-- DATASET ENTRIES follows --

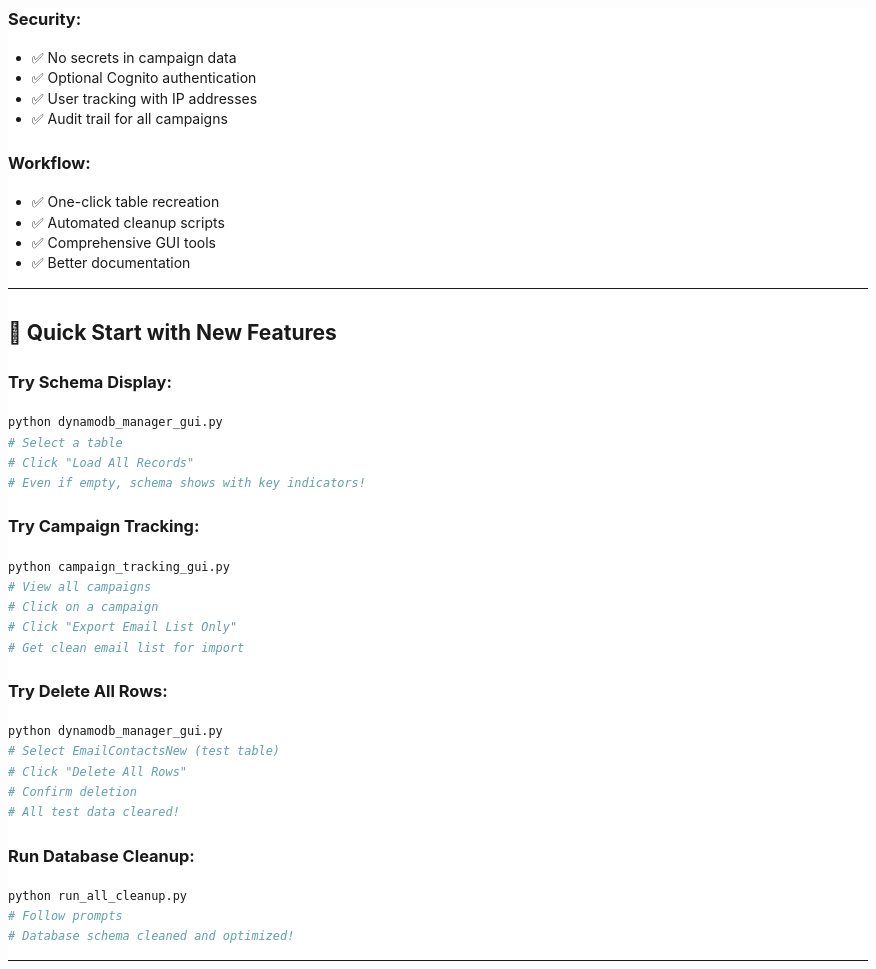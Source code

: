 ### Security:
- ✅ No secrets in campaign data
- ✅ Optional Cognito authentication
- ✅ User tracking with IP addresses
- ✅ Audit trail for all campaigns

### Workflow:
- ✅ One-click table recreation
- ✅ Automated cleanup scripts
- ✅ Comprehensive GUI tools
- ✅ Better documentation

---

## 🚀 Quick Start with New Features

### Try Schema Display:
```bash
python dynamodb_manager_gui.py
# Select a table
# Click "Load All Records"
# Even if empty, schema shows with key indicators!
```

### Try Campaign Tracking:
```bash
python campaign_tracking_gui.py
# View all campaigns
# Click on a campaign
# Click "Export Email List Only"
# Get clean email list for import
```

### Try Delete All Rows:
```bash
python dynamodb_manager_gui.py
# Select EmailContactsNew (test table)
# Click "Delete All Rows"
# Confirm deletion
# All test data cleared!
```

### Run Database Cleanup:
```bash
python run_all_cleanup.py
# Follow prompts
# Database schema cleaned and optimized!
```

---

-- DATASET ENTRIES concluded --
-- DATASET ENTRIES follows --

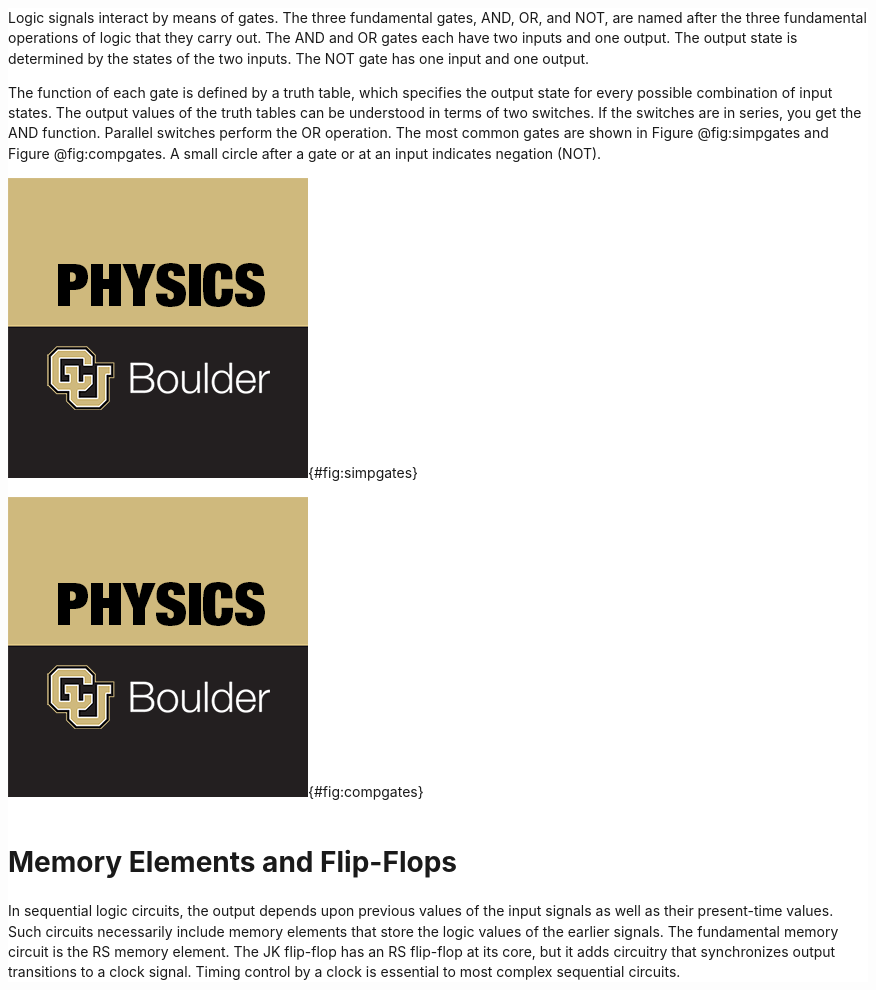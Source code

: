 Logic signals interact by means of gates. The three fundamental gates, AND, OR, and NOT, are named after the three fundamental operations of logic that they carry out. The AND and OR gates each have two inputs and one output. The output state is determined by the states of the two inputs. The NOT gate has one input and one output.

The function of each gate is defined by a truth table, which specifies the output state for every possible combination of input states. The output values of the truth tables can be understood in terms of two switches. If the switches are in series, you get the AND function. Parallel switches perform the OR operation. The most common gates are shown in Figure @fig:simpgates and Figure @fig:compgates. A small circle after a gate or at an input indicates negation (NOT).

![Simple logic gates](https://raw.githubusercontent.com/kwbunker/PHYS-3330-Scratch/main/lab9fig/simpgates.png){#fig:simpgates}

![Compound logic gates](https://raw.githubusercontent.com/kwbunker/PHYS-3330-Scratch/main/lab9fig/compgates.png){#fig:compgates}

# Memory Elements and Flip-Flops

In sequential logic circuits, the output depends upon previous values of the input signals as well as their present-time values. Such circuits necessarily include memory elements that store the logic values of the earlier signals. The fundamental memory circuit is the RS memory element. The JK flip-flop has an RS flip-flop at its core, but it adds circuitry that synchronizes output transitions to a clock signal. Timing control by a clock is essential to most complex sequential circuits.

-- DATASET ENTRIES concluded --

PROMPT: In the entries above, find each line with "kwbunker" and list it.

RESPONSE TO THIS EXERCISE:
![Simple logic gates](https://raw.githubusercontent.com/kwbunker/PHYS-3330-Scratch/main/lab9fig/simpgates.png){#fig:simpgates}
![Compound logic gates](https://raw.githubusercontent.com/kwbunker/PHYS-3330-Scratch/main/lab9fig/compgates.png){#fig:compgates}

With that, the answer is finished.